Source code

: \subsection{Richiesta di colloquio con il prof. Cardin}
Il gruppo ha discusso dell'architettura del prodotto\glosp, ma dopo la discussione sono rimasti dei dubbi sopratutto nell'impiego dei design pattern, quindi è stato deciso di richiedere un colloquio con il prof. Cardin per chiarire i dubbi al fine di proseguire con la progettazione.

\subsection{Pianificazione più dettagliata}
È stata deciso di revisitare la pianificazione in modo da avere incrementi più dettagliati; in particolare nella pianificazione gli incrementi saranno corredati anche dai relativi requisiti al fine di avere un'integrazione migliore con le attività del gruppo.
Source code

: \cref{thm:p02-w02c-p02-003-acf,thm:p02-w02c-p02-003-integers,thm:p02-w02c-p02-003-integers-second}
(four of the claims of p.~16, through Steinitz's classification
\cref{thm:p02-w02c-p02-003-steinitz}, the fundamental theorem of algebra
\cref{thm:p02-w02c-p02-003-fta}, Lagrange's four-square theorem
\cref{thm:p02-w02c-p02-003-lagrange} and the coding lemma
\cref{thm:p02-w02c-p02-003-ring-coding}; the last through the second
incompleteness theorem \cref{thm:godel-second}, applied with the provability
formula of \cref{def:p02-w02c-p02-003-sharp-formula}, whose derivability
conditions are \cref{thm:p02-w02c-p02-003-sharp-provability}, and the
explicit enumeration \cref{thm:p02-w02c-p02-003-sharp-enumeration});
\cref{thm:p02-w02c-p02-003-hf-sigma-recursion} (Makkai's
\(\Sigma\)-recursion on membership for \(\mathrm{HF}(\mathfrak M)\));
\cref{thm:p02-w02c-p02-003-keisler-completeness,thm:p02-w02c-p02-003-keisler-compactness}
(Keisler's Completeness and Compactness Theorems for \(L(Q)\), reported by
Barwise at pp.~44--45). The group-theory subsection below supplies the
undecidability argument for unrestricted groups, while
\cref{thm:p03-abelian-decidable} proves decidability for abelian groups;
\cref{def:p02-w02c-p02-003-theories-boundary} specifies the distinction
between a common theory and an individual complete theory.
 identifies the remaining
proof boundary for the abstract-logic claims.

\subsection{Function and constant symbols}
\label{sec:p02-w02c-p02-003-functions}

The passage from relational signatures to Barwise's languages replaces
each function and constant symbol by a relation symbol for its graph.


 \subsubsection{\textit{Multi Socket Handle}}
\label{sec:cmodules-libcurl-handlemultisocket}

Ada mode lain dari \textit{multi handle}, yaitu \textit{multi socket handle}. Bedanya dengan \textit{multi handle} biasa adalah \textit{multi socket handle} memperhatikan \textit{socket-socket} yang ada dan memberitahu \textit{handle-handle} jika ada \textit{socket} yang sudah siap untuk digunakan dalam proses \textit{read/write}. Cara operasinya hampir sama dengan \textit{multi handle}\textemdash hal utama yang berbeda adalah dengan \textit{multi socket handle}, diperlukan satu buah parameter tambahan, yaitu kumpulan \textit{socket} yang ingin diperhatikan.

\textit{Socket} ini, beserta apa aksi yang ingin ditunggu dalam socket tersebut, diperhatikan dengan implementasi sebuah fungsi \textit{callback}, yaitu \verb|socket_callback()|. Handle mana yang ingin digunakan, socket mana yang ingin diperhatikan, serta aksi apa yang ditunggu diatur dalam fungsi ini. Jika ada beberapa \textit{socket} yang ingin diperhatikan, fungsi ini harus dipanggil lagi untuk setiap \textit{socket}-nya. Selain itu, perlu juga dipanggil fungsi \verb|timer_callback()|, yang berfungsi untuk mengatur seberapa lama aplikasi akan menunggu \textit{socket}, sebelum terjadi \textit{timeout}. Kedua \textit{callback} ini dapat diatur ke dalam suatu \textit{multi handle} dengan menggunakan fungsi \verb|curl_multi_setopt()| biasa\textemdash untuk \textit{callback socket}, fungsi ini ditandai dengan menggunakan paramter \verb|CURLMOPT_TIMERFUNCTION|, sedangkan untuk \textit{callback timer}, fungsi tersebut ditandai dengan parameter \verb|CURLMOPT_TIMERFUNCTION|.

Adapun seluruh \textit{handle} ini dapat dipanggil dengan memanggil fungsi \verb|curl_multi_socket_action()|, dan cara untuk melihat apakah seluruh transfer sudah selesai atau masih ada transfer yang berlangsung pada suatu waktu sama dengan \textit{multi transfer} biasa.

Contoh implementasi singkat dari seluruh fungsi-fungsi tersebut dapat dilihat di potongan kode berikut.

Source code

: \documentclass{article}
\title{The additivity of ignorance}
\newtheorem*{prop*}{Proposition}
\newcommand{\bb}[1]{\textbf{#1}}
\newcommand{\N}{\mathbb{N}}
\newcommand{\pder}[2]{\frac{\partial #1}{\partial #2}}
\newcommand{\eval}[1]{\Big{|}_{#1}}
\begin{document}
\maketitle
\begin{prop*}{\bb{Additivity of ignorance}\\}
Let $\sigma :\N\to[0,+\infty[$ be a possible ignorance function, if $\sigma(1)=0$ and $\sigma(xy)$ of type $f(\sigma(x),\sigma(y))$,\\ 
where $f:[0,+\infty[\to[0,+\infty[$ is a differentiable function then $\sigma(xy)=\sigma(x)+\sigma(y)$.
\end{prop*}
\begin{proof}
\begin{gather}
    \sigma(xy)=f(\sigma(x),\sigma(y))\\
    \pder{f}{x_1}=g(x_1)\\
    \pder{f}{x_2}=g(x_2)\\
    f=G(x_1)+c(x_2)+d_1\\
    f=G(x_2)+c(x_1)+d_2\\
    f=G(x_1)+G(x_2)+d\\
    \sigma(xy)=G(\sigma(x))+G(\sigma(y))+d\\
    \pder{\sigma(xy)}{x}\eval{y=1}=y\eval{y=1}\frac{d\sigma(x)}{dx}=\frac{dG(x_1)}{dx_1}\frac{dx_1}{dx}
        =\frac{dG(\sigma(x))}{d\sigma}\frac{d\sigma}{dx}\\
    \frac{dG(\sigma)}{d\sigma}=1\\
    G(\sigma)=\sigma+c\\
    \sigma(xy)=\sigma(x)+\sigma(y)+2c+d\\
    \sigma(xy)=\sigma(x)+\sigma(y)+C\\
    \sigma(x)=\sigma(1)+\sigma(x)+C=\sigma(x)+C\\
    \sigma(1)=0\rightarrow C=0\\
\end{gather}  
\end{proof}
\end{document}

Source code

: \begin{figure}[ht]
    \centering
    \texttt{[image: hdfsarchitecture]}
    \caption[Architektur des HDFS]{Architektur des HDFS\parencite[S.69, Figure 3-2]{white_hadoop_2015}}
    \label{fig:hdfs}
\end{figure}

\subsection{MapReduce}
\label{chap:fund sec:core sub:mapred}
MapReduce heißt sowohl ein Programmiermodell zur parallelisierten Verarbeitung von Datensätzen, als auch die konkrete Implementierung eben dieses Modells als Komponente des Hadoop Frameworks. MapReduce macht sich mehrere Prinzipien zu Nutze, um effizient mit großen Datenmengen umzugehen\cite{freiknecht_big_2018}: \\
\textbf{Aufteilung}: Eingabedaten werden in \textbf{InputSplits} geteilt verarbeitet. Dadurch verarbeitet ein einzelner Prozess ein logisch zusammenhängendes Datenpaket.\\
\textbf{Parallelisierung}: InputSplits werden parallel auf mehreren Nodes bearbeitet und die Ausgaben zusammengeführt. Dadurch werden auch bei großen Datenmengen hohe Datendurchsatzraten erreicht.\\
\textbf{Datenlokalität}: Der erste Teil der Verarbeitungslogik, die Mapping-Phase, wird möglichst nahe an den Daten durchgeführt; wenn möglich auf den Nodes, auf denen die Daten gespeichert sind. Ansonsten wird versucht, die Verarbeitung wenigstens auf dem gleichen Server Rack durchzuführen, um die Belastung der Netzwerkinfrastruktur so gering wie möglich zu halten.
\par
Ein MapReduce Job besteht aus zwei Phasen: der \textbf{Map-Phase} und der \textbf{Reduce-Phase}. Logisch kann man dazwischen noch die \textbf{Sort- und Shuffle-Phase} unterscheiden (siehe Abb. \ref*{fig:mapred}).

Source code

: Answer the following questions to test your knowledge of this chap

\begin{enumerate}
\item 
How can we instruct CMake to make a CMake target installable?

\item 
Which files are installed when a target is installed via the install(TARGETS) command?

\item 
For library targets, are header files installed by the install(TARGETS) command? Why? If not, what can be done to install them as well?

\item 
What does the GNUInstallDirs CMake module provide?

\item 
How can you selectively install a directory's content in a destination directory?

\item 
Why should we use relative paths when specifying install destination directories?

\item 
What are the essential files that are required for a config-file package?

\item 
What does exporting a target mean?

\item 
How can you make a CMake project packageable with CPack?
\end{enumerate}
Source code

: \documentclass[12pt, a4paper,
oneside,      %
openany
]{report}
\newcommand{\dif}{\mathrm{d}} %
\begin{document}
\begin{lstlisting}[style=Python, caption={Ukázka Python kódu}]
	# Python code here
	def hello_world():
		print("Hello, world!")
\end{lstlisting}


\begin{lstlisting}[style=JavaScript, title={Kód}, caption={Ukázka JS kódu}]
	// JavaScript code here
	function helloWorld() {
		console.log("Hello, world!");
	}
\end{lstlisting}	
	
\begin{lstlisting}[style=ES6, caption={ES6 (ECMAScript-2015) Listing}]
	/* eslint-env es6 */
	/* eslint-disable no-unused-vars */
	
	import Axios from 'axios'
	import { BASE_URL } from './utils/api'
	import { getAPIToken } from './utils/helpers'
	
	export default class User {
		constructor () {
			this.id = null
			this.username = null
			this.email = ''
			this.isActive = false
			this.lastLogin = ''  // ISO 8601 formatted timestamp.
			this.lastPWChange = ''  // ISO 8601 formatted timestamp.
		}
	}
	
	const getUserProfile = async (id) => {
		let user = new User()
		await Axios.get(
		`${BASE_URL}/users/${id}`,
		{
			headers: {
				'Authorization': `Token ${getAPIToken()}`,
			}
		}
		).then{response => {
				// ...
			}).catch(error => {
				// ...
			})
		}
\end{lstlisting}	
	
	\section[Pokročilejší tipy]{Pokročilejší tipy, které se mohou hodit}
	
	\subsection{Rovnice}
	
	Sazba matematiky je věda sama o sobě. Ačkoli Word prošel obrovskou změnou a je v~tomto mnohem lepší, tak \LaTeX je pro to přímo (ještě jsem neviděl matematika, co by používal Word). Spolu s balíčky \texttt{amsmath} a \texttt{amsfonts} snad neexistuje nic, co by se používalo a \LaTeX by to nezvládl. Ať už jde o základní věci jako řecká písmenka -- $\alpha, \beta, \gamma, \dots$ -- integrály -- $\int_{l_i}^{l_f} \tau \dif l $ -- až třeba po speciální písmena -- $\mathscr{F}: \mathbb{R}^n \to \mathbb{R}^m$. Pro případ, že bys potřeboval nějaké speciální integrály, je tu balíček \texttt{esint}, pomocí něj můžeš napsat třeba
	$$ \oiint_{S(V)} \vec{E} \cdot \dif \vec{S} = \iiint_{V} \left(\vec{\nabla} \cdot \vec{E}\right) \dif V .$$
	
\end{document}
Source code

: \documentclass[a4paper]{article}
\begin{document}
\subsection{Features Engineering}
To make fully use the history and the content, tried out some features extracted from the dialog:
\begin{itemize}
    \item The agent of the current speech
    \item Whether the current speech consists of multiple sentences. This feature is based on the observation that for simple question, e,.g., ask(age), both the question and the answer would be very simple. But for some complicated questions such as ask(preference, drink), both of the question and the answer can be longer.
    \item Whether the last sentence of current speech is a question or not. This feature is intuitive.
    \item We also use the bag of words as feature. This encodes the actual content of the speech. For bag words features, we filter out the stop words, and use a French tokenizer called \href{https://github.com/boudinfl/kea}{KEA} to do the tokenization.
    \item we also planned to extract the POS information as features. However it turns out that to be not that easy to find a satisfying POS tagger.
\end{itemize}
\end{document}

WHAT THE TASK REQUIRES » Using the entries above, repeat only the lines from the one containing "this.isActive = false" through the one containing "can be longer.", end lines included.

OUTPUT BELOW »
			this.isActive = false
			this.lastLogin = ''  // ISO 8601 formatted timestamp.
			this.lastPWChange = ''  // ISO 8601 formatted timestamp.
		}
	}
	
	const getUserProfile = async (id) => {
		let user = new User()
		await Axios.get(
		`${BASE_URL}/users/${id}`,
		{
			headers: {
				'Authorization': `Token ${getAPIToken()}`,
			}
		}
		).then{response => {
				// ...
			}).catch(error => {
				// ...
			})
		}
\end{lstlisting}	
	
	\section[Pokročilejší tipy]{Pokročilejší tipy, které se mohou hodit}
	
	\subsection{Rovnice}
	
	Sazba matematiky je věda sama o sobě. Ačkoli Word prošel obrovskou změnou a je v~tomto mnohem lepší, tak \LaTeX je pro to přímo (ještě jsem neviděl matematika, co by používal Word). Spolu s balíčky \texttt{amsmath} a \texttt{amsfonts} snad neexistuje nic, co by se používalo a \LaTeX by to nezvládl. Ať už jde o základní věci jako řecká písmenka -- $\alpha, \beta, \gamma, \dots$ -- integrály -- $\int_{l_i}^{l_f} \tau \dif l $ -- až třeba po speciální písmena -- $\mathscr{F}: \mathbb{R}^n \to \mathbb{R}^m$. Pro případ, že bys potřeboval nějaké speciální integrály, je tu balíček \texttt{esint}, pomocí něj můžeš napsat třeba
	$$ \oiint_{S(V)} \vec{E} \cdot \dif \vec{S} = \iiint_{V} \left(\vec{\nabla} \cdot \vec{E}\right) \dif V .$$
	
\end{document}
Source code

: \documentclass[a4paper]{article}
\begin{document}
\subsection{Features Engineering}
To make fully use the history and the content, tried out some features extracted from the dialog:
\begin{itemize}
    \item The agent of the current speech
    \item Whether the current speech consists of multiple sentences. This feature is based on the observation that for simple question, e,.g., ask(age), both the question and the answer would be very simple. But for some complicated questions such as ask(preference, drink), both of the question and the answer can be longer.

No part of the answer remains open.